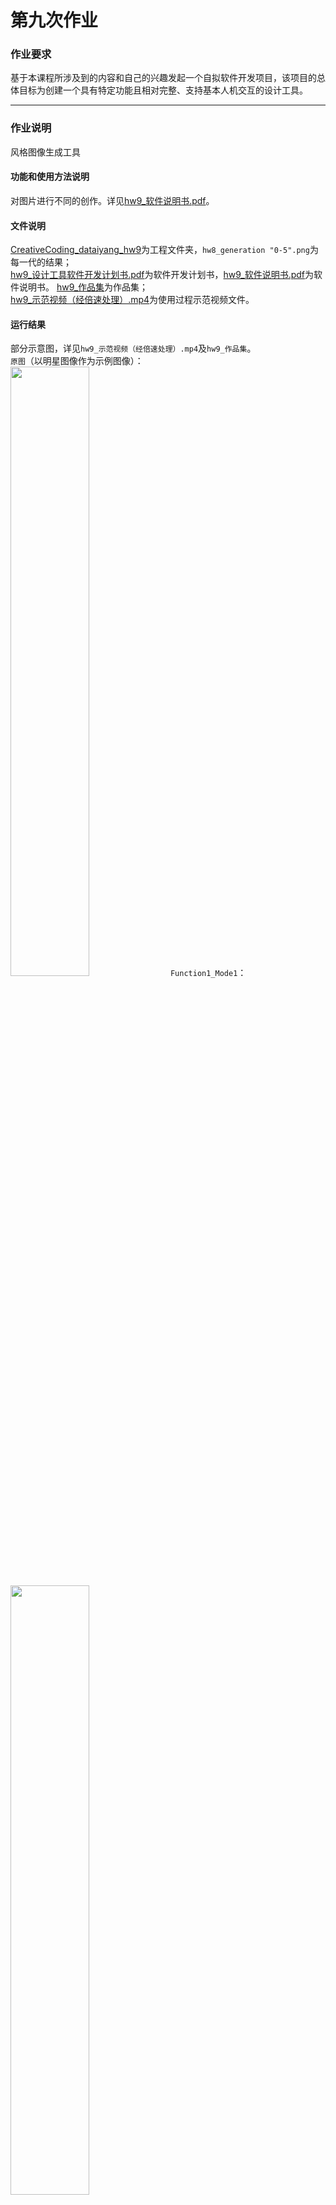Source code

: # 第九次作业

### 作业要求

基于本课程所涉及到的内容和自己的兴趣发起一个自拟软件开发项目，该项目的总体目标为创建一个具有特定功能且相对完整、支持基本人机交互的设计工具。

***
### 作业说明
风格图像生成工具

#### 功能和使用方法说明
对图片进行不同的创作。详见[hw9_软件说明书.pdf](https://github.com/dataiyang6/518030910258-Yuliangchun/blob/main/%5B%E7%AC%AC%E4%B9%9D%E6%AC%A1%E4%BD%9C%E4%B8%9A%EF%BC%9A%E5%A4%A7%E4%BD%9C%E4%B8%9A%EF%BD%9C%E8%87%AA%E6%8B%9F%E8%AF%BE%E7%A8%8B%E8%AE%BE%E8%AE%A1%E9%A1%B9%E7%9B%AE%5D%E8%AE%BE%E8%AE%A1%E5%B7%A5%E5%85%B7%E8%BD%AF%E4%BB%B6%E5%BC%80%E5%8F%91/hw9_%E8%BD%AF%E4%BB%B6%E8%AF%B4%E6%98%8E%E4%B9%A6.pdf)。

#### 文件说明
[CreativeCoding_dataiyang_hw9](https://github.com/dataiyang6/518030910258-Yuliangchun/tree/main/%5B%E7%AC%AC%E4%B9%9D%E6%AC%A1%E4%BD%9C%E4%B8%9A%EF%BC%9A%E5%A4%A7%E4%BD%9C%E4%B8%9A%EF%BD%9C%E8%87%AA%E6%8B%9F%E8%AF%BE%E7%A8%8B%E8%AE%BE%E8%AE%A1%E9%A1%B9%E7%9B%AE%5D%E8%AE%BE%E8%AE%A1%E5%B7%A5%E5%85%B7%E8%BD%AF%E4%BB%B6%E5%BC%80%E5%8F%91/CreativeCoding_dataiyang_hw9)为工程文件夹，`hw8_generation "0-5".png`为每一代的结果；  
[hw9_设计工具软件开发计划书.pdf](https://github.com/dataiyang6/518030910258-Yuliangchun/blob/main/%5B%E7%AC%AC%E4%B9%9D%E6%AC%A1%E4%BD%9C%E4%B8%9A%EF%BC%9A%E5%A4%A7%E4%BD%9C%E4%B8%9A%EF%BD%9C%E8%87%AA%E6%8B%9F%E8%AF%BE%E7%A8%8B%E8%AE%BE%E8%AE%A1%E9%A1%B9%E7%9B%AE%5D%E8%AE%BE%E8%AE%A1%E5%B7%A5%E5%85%B7%E8%BD%AF%E4%BB%B6%E5%BC%80%E5%8F%91/hw9_%E8%AE%BE%E8%AE%A1%E5%B7%A5%E5%85%B7%E8%BD%AF%E4%BB%B6%E5%BC%80%E5%8F%91%E8%AE%A1%E5%88%92%E4%B9%A6.pdf)为软件开发计划书，[hw9_软件说明书.pdf](https://github.com/dataiyang6/518030910258-Yuliangchun/blob/main/%5B%E7%AC%AC%E4%B9%9D%E6%AC%A1%E4%BD%9C%E4%B8%9A%EF%BC%9A%E5%A4%A7%E4%BD%9C%E4%B8%9A%EF%BD%9C%E8%87%AA%E6%8B%9F%E8%AF%BE%E7%A8%8B%E8%AE%BE%E8%AE%A1%E9%A1%B9%E7%9B%AE%5D%E8%AE%BE%E8%AE%A1%E5%B7%A5%E5%85%B7%E8%BD%AF%E4%BB%B6%E5%BC%80%E5%8F%91/hw9_%E8%BD%AF%E4%BB%B6%E8%AF%B4%E6%98%8E%E4%B9%A6.pdf)为软件说明书。
[hw9_作品集](https://github.com/dataiyang6/518030910258-Yuliangchun/tree/main/%5B%E7%AC%AC%E4%B9%9D%E6%AC%A1%E4%BD%9C%E4%B8%9A%EF%BC%9A%E5%A4%A7%E4%BD%9C%E4%B8%9A%EF%BD%9C%E8%87%AA%E6%8B%9F%E8%AF%BE%E7%A8%8B%E8%AE%BE%E8%AE%A1%E9%A1%B9%E7%9B%AE%5D%E8%AE%BE%E8%AE%A1%E5%B7%A5%E5%85%B7%E8%BD%AF%E4%BB%B6%E5%BC%80%E5%8F%91/hw9_%E4%BD%9C%E5%93%81%E9%9B%86)为作品集；   
[hw9_示范视频（经倍速处理）.mp4](https://github.com/dataiyang6/518030910258-Yuliangchun/blob/main/%5B%E7%AC%AC%E4%B9%9D%E6%AC%A1%E4%BD%9C%E4%B8%9A%EF%BC%9A%E5%A4%A7%E4%BD%9C%E4%B8%9A%EF%BD%9C%E8%87%AA%E6%8B%9F%E8%AF%BE%E7%A8%8B%E8%AE%BE%E8%AE%A1%E9%A1%B9%E7%9B%AE%5D%E8%AE%BE%E8%AE%A1%E5%B7%A5%E5%85%B7%E8%BD%AF%E4%BB%B6%E5%BC%80%E5%8F%91/hw9_%E7%A4%BA%E8%8C%83%E8%A7%86%E9%A2%91%EF%BC%88%E7%BB%8F%E5%80%8D%E9%80%9F%E5%A4%84%E7%90%86%EF%BC%89.mp4)为使用过程示范视频文件。
#### 运行结果
<!-- <img src="https://github.com/dataiyang6/518030910258-Yuliangchun/blob/main/%5B%E7%AC%AC%E5%85%AB%E6%AC%A1%E4%BD%9C%E4%B8%9A%EF%BC%9A%E5%88%9B%E6%84%8F%E7%BC%96%E7%A8%8B%E7%A0%94%E7%A9%B6%EF%BC%9A%E5%A4%8D%E6%9D%82%E6%80%A7%EF%BD%9C%E9%81%97%E4%BC%A0%E4%BC%98%E5%8C%96%E7%AE%97%E6%B3%95%5D%E4%BD%9C%E4%B8%9A%EF%BC%9A%E5%9F%BA%E4%BA%8E%E9%81%97%E4%BC%A0%E7%AE%97%E6%B3%95%E7%9A%84%E8%AE%BE%E8%AE%A1%E4%BC%98%E5%8C%96%E7%B3%BB%E7%BB%9F/hw8.mp4" width="75%"> -->
部分示意图，详见`hw9_示范视频（经倍速处理）.mp4`及`hw9_作品集`。   
`原图`（以明星图像作为示例图像）：   
<img src="https://user-images.githubusercontent.com/71808245/142530970-0751b692-69d2-49f9-9122-f76de4997fa6.png" width="50%"> 
`Function1_Mode1`：
<img src="https://user-images.githubusercontent.com/71808245/142533900-99fa0236-e938-4dfb-954e-4fce9ab922f2.png" width="50%">



<table>
	<tr>
		<td>
			<img src=https://user-images.githubusercontent.com/71808245/142530970-0751b692-69d2-49f9-9122-f76de4997fa6.png  width="25%" border=0>
		</td>
		<td>
<!-- 			<img src=https://user-images.githubusercontent.com/71808245/142533900-99fa0236-e938-4dfb-954e-4fce9ab922f2.png width="25%" border=0> -->
		</td>
		<td>			
<!-- 			<img src=https://user-images.githubusercontent.com/71808245/142551895-eb5ca33d-d6bc-4745-9550-9cb29e08e909.png width="25%" border=0> -->
		</td>
	</tr>
	<tr>
	<td>
<!-- 			<img src=https://github.com/forexample7/518370910116-WANGJENNY/blob/main/%5B%E7%AC%AC%E4%B9%9D%E6%AC%A1%E4%BD%9C%E4%B8%9A%EF%BC%9A%E5%A4%A7%E4%BD%9C%E4%B8%9A%5D/tool/display4.png border=0> -->
		</td>
		<td>
<!-- 			<img src=https://github.com/forexample7/518370910116-WANGJENNY/blob/main/%5B%E7%AC%AC%E4%B9%9D%E6%AC%A1%E4%BD%9C%E4%B8%9A%EF%BC%9A%E5%A4%A7%E4%BD%9C%E4%B8%9A%5D/tool/display4.png border=0> -->
		</td>
		<td>		
<!-- 			<img src=https://github.com/forexample7/518370910116-WANGJENNY/blob/main/%5B%E7%AC%AC%E4%B9%9D%E6%AC%A1%E4%BD%9C%E4%B8%9A%EF%BC%9A%E5%A4%A7%E4%BD%9C%E4%B8%9A%5D/tool/display5.png border=0> -->
		</td>
	</tr>
</table>  


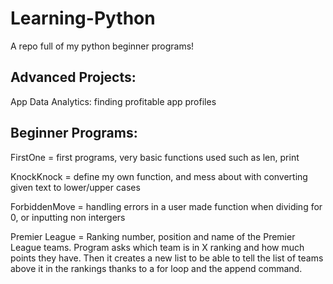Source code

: # Learning-Python
A repo full of my python beginner programs!

## **Advanced Projects:**

App Data Analytics: finding profitable app profiles

## **Beginner Programs:**

FirstOne = first programs, very basic functions used such as len, print

KnockKnock = define my own function, and mess about with converting given text to lower/upper cases

ForbiddenMove = handling errors in a user made function when dividing for 0, or inputting non intergers

Premier League = Ranking number, position and name of the Premier League teams. Program asks which team is in X ranking and how much points they have. Then it creates a new list to be able to tell the list of teams above it in the rankings thanks to a for loop and the append command. 
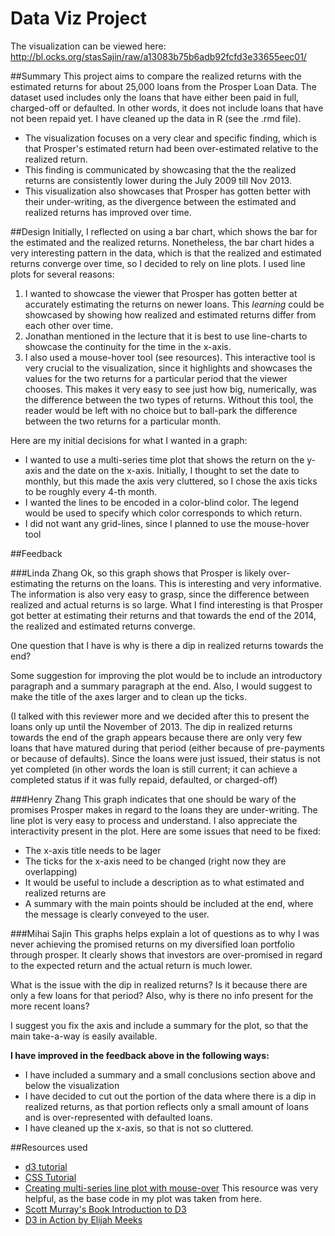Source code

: # Data Viz Project
The visualization can be viewed here: http://bl.ocks.org/stasSajin/raw/a13083b75b6adb92fcfd3e33655eec01/

##Summary
This project aims to compare the realized returns with the estimated returns for about 25,000 loans from the Prosper Loan Data. The dataset used includes only the loans that have either been paid in full, charged-off or defaulted. In other words, it does not include loans that have not been repaid yet. I have cleaned up the data in R (see the .rmd file).

* The visualization focuses on a very clear and specific finding, which is that Prosper's estimated return had been over-estimated relative to the realized return. 
* This finding is communicated by showcasing that the the realized returns are consistently lower during the July 2009 till Nov 2013.
* This visualization also showcases that Prosper has gotten better with their under-writing, as the divergence between the estimated and realized returns has improved over time. 

##Design
Initially, I reflected on using a bar chart, which shows the bar for the estimated and the realized returns. Nonetheless, the bar chart hides a very interesting pattern in the data, which is that the realized and estimated returns converge over time, so I decided to rely on line plots. I used line plots for several reasons:

1. I wanted to showcase the viewer that Prosper has gotten better at accurately estimating the returns on newer loans. This *learning* could be showcased by showing how realized and estimated returns differ from each other over time.
2. Jonathan mentioned in the lecture that it is best to use line-charts to showcase the continuity for the time in the x-axis. 
3. I also used a mouse-hover tool (see resources). This interactive tool is very crucial to the visualization, since it highlights and showcases the values for the two returns for a particular period that the viewer chooses. This makes it very easy to see just how big, numerically, was the difference between the two types of returns. Without this tool, the reader would be left with no choice but to ball-park the difference between the two returns for a particular month.  

Here are my initial decisions for what I wanted in a graph:

* I wanted to use a multi-series time plot that shows the return on the y-axis and the date on the x-axis. Initially, I thought to set the date to monthly, but this made the axis very cluttered, so I chose the axis ticks to be roughly every 4-th month.
* I wanted the lines to be encoded in a color-blind color. The legend would be used to specify which color corresponds to which return. 
* I did not want any grid-lines, since I planned to use the mouse-hover tool


##Feedback

###Linda Zhang
Ok, so this graph shows that Prosper is likely over-estimating the returns on the loans. This is interesting and very informative. The information is also very easy to grasp, since the difference between realized and actual returns is so large. What I find interesting is that Prosper got better at estimating their returns and that towards the end of the 2014, the realized and estimated returns converge.

One question that I have is why is there a dip in realized returns towards the end?

Some suggestion for improving the plot would be to include an introductory paragraph and a summary paragraph at the end. Also, I would suggest to make the title of the axes larger and to clean up the ticks.

(I talked with this reviewer more and we decided after this to present the loans only up until the November of 2013. The dip in realized returns towards the end of the graph appears because there are only very few loans that have matured during that period (either because of pre-payments or because of defaults). Since the loans were just issued, their status is not yet completed (in other words the loan is still current; it can achieve a completed status if it was fully repaid, defaulted, or charged-off)

###Henry Zhang
This graph indicates that one should be wary of the promises Prosper makes in regard to the loans they are under-writing. The line plot is very easy to process and understand. I also appreciate the interactivity present in the plot. Here are some issues that need to be fixed:

* The x-axis title needs to be lager
* The ticks for the x-axis need to be changed (right now they are overlapping)
* It would be useful to include a description as to what estimated and realized returns are
* A summary with the main points should be included at the end, where the message is clearly conveyed to the user.

###Mihai Sajin
This graphs helps explain a lot of questions as to why I was never achieving the promised returns on my diversified loan portfolio through prosper. It clearly shows that investors are over-promised in regard to the expected return and the actual return is much lower. 

What is the issue with the dip in realized returns? Is it because there are only a few loans for that period? Also, why is there no info present for the more recent loans?

I suggest you fix the axis and include a summary for the plot, so that the main take-a-way is easily available. 


**I have improved in the feedback above in the following ways:**

* I have included a summary and a small conclusions section above and below the visualization
* I have decided to cut out the portion of the data where there is a dip in realized returns, as that portion reflects only a small amount of loans and is over-represented with defaulted loans.
* I have cleaned up the x-axis, so that is not so cluttered. 

##Resources used

* [d3 tutorial](https://d3js.org/)
* [CSS Tutorial](http://www.w3schools.com/css/default.asp)
* [Creating multi-series line plot with mouse-over](http://stackoverflow.com/questions/34886070/d3-js-multiseries-line-chart-with-mouseover-tooltip/34887578#34887578) This resource was very helpful, as the base code in my plot was taken from here.
* [Scott Murray's Book Introduction to D3](http://alignedleft.com/tutorials/d3)
* [D3 in Action by Elijah Meeks](https://www.manning.com/books/d3-js-in-action)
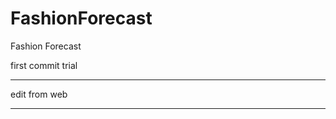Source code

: FashionForecast
===============

Fashion Forecast

first commit trial

----------------

edit from web

------------

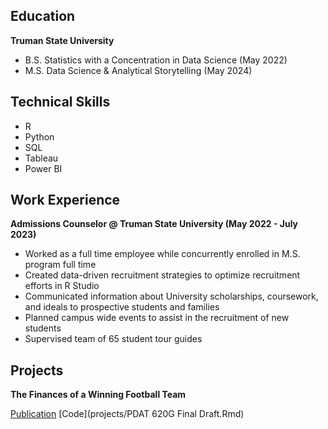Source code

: ## Education 
**Truman State University**
- B.S. Statistics with a Concentration in Data Science (May 2022)
- M.S. Data Science & Analytical Storytelling (May 2024)

## Technical Skills 
- R
- Python
- SQL
- Tableau
- Power BI 

## Work Experience 
**Admissions Counselor @ Truman State University (May 2022 - July 2023)**
- Worked as a full time employee while concurrently enrolled in M.S. program full time
- Created data-driven recruitment strategies to optimize recruitment efforts in R Studio
- Communicated information about University scholarships, coursework, and ideals to prospective students and families
- Planned campus wide events to assist in the recruitment of new students
- Supervised team of 65 student tour guides

## Projects 
**The Finances of a Winning Football Team**

[Publication](projects/PDAT-620G-Final-Draft.pdf)
[Code](projects/PDAT 620G Final Draft.Rmd)


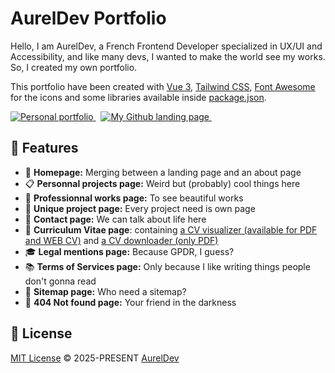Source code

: # AurelDev Portfolio

Hello, I am AurelDev, a French Frontend Developer specialized in UX/UI and Accessibility, and like many devs, I wanted to make the world see my works. So, I created my own portfolio.

This portfolio have been created with [Vue 3](https://vuejs.org), [Tailwind CSS](https//tailwindcss.com), [Font Awesome](https://fontawesome.com/icons) for the icons and some libraries available inside [package.json](https://github.com/AeRogue666/Portfolio/blob/main/package.json).

<a href="https://aureldev.github.io/">
    <img src="https://img.shields.io/badge/My portfolio-skyblue?&style=for-the-badge&logo=github&logoColor=black" alt="Personal portfolio">
</a>&nbsp;
<a href="https://github.com/AeRogue666">
    <img src="https://img.shields.io/badge/Github Landing page-skyblue?&style=for-the-badge&logo=github&logoColor=black" alt="My Github landing page">
</a>&nbsp;

## 🚀 Features

- 📡 **Homepage:** Merging between a landing page and an about page
- 📋 **Personnal projects page:** Weird but (probably) cool things here
- 🎥 **Professionnal works page:** To see beautiful works
- 📜 **Unique project page:** Every project need is own page
- 📧 **Contact page:** We can talk about life here
- 💪 **Curriculum Vitae page**: containing [a CV visualizer (available for PDF and WEB CV)](https://aureldev.github.io/portfolio/cv) and [a CV downloader (only PDF)](https://aureldev.github.io/portfolio/cv)
- 🎓 **Legal mentions page:** Because GPDR, I guess?
- 📚 **Terms of Services page:** Only because I like writing things people don't gonna read
- 📇 **Sitemap page:** Who need a sitemap?
- 🚳 **404 Not found page:** Your friend in the darkness

## 📄 License

[MIT License](https://github.com/AeRogue666/Portfolio/blob/main/LICENSE) © 2025-PRESENT [AurelDev](https://github.com/AeRogue666)
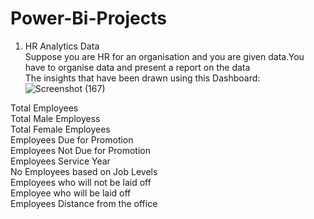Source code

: # Power-Bi-Projects

1. HR Analytics Data<br>
 Suppose you are HR for an organisation and you are given data.You have to organise data and present a report on the data<br>
 The insights that have been drawn using this Dashboard:<br>
 ![Screenshot (167)](https://user-images.githubusercontent.com/50590260/227723117-8a8070b5-1f4b-4893-afcc-71c1df3d7100.png)


 Total Employees<br>
 Total Male Employess<br>
 Total Female Employees<br>
 Employees Due for Promotion<br>
 Employees Not Due for Promotion<br>
 Employees Service Year<br> 
 No Employees based on Job Levels<br>
 Employees who will not be laid off<br>
 Employee who will be laid off<br>
 Employees Distance from the office<br>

■ Instructions to follow: Begin at the first line of the entries and end at the line containing "#### 功能和使用方法说明": write out each line exactly, skipping pictures.

■ Completed exercise:
Source code

: # 第九次作业

### 作业要求

基于本课程所涉及到的内容和自己的兴趣发起一个自拟软件开发项目，该项目的总体目标为创建一个具有特定功能且相对完整、支持基本人机交互的设计工具。

***
### 作业说明
风格图像生成工具

#### 功能和使用方法说明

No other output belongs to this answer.